Su historia es extraordinaria. Siempre responde con timidez ante la observación de algún médico que le afirma que es un milagro. No se siente como tal. Siente que, en parte, la posibilidad de acceder a servicios pagados, a los mejores médicos y hospitales, ha contribuido a que sea ese prodigio. Su pareja actual y ella pertenecen a ese reducido número de personas que han tenido acceso a educación, alimentación y salud, entre otros. Ambos son ingenieros, con trabajos que les permiten seguir teniendo acceso a todo. Solo ella tiene seguro social, lo cual le resulta un alivio, pues este le provee dos de los tres medicamentos que debe tomar a diario. El tercer medicamento le representa un costo de Q2 500 al mes. El seguro médico privado lo tiene desde mucho antes de su primer accidente. Por ello ha tenido pocos problemas con la cobertura (su epilepsia no cuenta como preexistente), aunque la póliza aumenta cada año. A su novio le detectaron recientemente una inconsistencia en la frecuencia cardíaca. Él solo tiene seguro médico privado, pero ni eso evita que tenga que pagar Q2 200 por una serie de exámenes. Suspira cansada. «Y si no tuviéramos la posibilidad de pagar esto, ¿qué nos quedaría? ¿Morir?». No, morir no. Debería ser algo más simple. Pienso en qué noble y humano sería que en una sociedad, por más grande que sea la brecha de desigualdad, todos tuvieran ese acceso a la salud con el afán de preservar la vida. Porque están íntimamente conectadas la salud y la vida.

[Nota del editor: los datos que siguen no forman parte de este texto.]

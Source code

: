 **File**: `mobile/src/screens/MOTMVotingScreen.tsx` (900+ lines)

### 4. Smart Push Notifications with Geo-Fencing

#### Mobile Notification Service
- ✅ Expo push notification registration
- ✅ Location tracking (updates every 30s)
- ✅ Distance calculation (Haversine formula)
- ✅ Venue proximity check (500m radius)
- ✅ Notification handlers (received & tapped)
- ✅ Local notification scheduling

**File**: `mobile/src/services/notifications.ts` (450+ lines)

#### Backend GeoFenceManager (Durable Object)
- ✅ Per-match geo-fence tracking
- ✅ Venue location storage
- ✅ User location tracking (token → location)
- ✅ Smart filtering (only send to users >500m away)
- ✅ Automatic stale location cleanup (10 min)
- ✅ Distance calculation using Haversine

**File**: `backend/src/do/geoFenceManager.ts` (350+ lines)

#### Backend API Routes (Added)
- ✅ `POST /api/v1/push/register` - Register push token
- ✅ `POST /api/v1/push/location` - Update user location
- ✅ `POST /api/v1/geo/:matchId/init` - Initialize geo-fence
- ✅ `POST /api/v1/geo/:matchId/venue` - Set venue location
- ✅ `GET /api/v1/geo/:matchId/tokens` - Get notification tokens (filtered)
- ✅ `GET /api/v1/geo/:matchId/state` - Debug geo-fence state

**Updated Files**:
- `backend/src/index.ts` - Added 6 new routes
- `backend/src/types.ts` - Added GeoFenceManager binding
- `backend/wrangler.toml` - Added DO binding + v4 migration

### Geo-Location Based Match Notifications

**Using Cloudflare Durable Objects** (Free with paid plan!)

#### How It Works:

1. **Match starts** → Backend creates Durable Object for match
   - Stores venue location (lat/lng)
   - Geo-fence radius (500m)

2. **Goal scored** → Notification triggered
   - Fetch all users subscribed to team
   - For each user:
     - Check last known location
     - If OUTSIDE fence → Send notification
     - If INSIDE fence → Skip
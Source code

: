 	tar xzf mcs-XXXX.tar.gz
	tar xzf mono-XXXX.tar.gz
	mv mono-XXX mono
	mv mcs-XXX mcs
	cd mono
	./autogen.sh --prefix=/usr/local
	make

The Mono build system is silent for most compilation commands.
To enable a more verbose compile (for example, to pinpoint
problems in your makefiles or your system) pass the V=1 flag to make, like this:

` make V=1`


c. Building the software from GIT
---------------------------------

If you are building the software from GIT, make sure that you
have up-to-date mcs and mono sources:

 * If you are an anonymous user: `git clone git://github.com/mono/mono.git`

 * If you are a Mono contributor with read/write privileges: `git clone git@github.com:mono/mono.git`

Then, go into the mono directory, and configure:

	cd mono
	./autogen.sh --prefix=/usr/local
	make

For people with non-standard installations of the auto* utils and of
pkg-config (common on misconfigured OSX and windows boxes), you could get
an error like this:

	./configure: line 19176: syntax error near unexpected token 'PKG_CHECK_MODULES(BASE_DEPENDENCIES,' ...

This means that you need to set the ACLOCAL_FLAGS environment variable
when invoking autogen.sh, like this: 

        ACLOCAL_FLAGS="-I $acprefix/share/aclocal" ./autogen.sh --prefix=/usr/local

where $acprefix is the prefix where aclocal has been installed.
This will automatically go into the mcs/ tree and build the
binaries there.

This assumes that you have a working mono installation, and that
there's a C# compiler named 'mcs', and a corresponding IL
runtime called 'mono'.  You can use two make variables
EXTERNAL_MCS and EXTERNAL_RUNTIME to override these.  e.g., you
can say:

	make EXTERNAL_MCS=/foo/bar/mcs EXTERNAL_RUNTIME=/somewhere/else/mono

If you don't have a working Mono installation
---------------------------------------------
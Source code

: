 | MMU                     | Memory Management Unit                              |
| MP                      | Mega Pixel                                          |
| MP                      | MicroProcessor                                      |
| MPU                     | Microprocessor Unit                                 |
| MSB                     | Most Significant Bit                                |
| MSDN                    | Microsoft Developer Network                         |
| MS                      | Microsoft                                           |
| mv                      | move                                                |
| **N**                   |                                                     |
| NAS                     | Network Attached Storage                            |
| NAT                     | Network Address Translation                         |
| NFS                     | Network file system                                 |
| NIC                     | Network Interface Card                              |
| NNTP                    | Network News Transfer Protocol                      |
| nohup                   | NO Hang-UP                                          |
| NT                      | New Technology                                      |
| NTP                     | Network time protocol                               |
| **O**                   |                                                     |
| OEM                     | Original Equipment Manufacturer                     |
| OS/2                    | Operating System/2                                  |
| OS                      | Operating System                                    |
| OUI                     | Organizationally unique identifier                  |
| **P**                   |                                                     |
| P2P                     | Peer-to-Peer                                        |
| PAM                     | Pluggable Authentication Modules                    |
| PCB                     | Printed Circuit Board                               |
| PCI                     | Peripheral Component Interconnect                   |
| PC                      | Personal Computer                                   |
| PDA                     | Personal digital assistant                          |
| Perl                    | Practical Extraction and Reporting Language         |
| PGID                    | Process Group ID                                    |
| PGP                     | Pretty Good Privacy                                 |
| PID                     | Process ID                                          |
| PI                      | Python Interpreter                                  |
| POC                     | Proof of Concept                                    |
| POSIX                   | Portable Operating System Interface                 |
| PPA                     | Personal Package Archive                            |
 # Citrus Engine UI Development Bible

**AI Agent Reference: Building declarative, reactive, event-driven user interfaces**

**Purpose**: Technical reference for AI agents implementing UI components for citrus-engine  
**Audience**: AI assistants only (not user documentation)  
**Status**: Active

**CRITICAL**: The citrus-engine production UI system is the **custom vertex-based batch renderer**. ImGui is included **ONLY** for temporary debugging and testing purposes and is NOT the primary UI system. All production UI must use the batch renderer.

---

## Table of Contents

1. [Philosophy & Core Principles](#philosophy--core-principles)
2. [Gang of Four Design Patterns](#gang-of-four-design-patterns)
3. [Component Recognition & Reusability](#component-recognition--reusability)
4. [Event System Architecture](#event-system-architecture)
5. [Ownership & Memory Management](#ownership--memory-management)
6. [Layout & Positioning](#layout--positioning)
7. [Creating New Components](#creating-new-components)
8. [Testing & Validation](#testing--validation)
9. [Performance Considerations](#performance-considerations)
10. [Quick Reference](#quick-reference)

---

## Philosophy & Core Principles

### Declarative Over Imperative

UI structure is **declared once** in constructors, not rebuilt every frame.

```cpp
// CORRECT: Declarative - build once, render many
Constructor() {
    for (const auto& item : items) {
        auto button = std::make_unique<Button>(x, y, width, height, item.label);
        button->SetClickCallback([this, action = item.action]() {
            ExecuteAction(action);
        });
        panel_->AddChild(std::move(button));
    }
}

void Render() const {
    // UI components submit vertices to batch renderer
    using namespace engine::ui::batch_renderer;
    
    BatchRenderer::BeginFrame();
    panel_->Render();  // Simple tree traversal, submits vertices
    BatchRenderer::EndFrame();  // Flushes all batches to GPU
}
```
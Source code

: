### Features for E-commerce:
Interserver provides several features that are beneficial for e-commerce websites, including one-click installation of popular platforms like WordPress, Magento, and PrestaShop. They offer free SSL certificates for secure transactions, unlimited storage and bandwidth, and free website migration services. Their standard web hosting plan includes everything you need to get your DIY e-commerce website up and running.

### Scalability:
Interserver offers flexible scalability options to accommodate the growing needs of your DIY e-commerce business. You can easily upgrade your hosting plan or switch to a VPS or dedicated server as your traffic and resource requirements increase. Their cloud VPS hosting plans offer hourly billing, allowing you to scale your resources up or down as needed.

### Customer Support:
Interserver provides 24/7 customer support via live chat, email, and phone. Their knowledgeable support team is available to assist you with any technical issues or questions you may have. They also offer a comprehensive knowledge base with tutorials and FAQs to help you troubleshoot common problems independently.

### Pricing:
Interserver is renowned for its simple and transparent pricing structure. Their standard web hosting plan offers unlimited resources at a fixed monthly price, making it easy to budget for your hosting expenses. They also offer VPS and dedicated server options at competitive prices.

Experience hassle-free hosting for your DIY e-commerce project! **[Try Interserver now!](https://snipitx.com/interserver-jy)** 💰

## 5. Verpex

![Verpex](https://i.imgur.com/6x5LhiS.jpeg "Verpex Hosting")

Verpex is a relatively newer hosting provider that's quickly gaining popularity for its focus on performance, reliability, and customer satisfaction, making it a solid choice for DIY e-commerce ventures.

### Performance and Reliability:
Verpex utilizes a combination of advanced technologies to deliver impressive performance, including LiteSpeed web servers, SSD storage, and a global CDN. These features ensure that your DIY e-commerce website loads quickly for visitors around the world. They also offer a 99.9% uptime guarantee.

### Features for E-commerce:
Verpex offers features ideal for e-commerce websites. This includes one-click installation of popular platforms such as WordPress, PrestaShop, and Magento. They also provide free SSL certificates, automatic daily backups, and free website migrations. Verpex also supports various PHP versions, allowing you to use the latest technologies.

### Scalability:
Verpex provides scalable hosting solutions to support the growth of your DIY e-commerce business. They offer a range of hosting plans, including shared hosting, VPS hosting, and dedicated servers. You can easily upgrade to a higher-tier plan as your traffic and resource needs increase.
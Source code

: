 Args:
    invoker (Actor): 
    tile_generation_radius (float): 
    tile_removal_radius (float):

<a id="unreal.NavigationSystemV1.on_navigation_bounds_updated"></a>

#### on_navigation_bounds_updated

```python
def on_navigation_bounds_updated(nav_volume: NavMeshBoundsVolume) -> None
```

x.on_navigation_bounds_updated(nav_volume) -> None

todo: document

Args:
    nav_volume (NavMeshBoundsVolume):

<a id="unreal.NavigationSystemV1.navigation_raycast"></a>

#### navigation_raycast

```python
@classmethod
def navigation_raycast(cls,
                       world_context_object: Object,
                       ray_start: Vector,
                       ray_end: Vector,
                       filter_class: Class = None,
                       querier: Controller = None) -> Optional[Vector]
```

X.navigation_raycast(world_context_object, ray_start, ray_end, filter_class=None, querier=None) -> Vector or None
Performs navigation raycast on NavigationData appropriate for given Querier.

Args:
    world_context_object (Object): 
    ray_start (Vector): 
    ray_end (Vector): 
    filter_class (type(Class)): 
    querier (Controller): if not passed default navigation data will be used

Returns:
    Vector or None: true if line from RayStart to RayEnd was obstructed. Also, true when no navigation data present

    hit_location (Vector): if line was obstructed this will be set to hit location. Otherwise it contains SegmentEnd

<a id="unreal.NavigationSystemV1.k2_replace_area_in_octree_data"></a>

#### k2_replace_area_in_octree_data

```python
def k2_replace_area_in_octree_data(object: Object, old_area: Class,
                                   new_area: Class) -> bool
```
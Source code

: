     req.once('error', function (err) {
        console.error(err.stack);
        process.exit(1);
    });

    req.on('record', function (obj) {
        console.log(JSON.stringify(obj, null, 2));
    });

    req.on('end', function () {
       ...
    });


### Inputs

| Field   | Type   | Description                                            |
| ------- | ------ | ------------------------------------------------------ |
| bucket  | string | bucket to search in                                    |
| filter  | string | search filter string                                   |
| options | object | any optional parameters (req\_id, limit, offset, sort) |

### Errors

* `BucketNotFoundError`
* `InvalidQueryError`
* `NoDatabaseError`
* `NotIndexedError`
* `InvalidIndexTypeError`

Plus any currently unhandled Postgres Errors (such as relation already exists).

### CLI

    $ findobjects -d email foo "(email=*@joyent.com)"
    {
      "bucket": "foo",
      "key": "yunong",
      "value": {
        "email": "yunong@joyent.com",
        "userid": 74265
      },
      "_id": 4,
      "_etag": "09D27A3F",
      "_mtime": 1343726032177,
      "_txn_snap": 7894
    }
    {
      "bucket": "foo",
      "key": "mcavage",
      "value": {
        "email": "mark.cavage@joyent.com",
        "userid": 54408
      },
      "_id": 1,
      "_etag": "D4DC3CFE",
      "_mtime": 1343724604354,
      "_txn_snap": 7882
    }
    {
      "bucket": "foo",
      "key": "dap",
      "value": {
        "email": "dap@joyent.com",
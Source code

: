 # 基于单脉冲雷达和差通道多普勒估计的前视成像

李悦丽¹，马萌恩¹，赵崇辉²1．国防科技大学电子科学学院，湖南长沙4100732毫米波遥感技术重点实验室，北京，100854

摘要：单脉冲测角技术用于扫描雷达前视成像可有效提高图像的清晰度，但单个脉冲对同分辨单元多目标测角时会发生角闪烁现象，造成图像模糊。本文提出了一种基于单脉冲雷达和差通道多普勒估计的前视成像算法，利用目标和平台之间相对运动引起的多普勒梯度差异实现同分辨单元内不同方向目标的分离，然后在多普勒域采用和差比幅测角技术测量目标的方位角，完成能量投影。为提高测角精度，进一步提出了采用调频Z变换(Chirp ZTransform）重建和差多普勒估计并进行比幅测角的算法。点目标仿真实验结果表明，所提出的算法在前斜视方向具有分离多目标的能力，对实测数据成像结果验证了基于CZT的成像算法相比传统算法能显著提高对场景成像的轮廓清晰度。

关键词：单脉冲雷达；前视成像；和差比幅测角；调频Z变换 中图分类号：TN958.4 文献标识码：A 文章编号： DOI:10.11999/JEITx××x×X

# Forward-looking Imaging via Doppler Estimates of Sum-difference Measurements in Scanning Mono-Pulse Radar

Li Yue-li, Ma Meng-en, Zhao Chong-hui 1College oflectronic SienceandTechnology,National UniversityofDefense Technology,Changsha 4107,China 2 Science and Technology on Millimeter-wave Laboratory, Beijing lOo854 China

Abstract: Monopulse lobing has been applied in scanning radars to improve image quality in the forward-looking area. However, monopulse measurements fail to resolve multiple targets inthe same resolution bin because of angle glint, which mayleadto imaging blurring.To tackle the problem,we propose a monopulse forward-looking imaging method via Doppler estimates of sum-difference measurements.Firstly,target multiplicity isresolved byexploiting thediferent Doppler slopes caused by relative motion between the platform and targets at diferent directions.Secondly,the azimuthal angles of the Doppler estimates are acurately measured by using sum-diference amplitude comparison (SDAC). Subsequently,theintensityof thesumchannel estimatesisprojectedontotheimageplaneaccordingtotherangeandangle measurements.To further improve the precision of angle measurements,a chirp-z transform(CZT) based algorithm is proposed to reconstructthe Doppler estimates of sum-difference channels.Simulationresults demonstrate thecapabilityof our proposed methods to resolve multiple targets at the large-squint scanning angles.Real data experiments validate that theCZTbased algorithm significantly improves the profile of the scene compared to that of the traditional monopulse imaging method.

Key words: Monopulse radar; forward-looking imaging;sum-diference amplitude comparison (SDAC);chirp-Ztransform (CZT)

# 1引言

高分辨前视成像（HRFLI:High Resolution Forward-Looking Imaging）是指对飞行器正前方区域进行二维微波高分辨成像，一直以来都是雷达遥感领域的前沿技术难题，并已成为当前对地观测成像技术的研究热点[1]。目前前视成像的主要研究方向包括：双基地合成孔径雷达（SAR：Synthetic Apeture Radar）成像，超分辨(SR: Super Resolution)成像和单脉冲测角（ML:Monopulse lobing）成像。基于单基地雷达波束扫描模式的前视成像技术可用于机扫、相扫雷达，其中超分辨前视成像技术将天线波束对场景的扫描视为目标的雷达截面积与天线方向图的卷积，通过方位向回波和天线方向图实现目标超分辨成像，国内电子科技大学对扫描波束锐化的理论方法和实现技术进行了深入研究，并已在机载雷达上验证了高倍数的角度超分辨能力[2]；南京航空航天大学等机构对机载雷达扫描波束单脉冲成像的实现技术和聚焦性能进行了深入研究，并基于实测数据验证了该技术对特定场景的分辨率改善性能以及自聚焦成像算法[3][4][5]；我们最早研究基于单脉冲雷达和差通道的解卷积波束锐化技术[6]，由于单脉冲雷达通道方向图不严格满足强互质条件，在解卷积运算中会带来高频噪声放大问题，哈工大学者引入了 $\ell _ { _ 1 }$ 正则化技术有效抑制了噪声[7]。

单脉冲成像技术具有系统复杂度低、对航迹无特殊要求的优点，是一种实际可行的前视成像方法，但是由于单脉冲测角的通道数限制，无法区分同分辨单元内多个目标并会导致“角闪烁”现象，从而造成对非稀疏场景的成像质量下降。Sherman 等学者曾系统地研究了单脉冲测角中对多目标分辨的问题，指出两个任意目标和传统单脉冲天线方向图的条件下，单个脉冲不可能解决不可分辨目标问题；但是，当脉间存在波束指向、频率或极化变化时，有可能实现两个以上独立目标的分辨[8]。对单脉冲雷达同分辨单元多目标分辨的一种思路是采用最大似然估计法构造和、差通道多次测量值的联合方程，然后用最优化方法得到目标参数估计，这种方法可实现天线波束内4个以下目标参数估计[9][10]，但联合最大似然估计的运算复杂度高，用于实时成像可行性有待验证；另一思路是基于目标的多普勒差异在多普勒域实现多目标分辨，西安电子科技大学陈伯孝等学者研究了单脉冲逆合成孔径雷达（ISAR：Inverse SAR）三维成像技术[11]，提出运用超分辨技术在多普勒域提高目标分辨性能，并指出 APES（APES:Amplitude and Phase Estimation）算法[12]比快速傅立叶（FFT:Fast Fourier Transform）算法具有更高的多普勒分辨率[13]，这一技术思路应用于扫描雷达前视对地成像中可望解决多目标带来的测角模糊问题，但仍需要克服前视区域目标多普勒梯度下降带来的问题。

Pero la salud se enfrenta a varios obstáculos, como poder acceder a ella. Es decir, físicamente acceder, poder caminar al centro de salud o transportarse al hospital nacional más cercano, ya es un inconveniente. También está el obstáculo de tener trabajo si lo que se quiere es acceder al seguro social, que entrelaza el acceso a la salud a la obligación de tener un salario sin importar la crisis de empleo, los bajos sueldos o la falta de oportunidades. Y ya no digamos los obstáculos que crean los seguros médicos privados, entre los que destacan sus costos altos, las enfermedades preexistentes o las condiciones como «no embarazarse sin estar casada» o «en menos de un año después de haber contratado la póliza». Claro, la salud es un derecho, pero bajo estas condiciones se siente más como un privilegio. Al final, enfermar resulta siendo un lujo que no muchos pueden darse.
Tengo una imagen constante de cuando hace más de un año visité un hospital regional cuyas condiciones son desgarradoras. La imagen es la sala de los recién nacidos. Allí están todos, como 40, metidos hasta tres en cada cuna dentro de un hospital que destroza el espíritu. Verlos allí acostados, tan juntitos, me despedazó. Y lloré de pensar que, si uno enfermaba, podría contagiarlos fácilmente a todos. Esa tarde ella me revive esa imagen y el sentimiento de impotencia cuando le pregunto qué piensan hacer y me responde con ironía: «Por ahora, antes de dormirnos, le murmullo: “No te enfermes, amor”».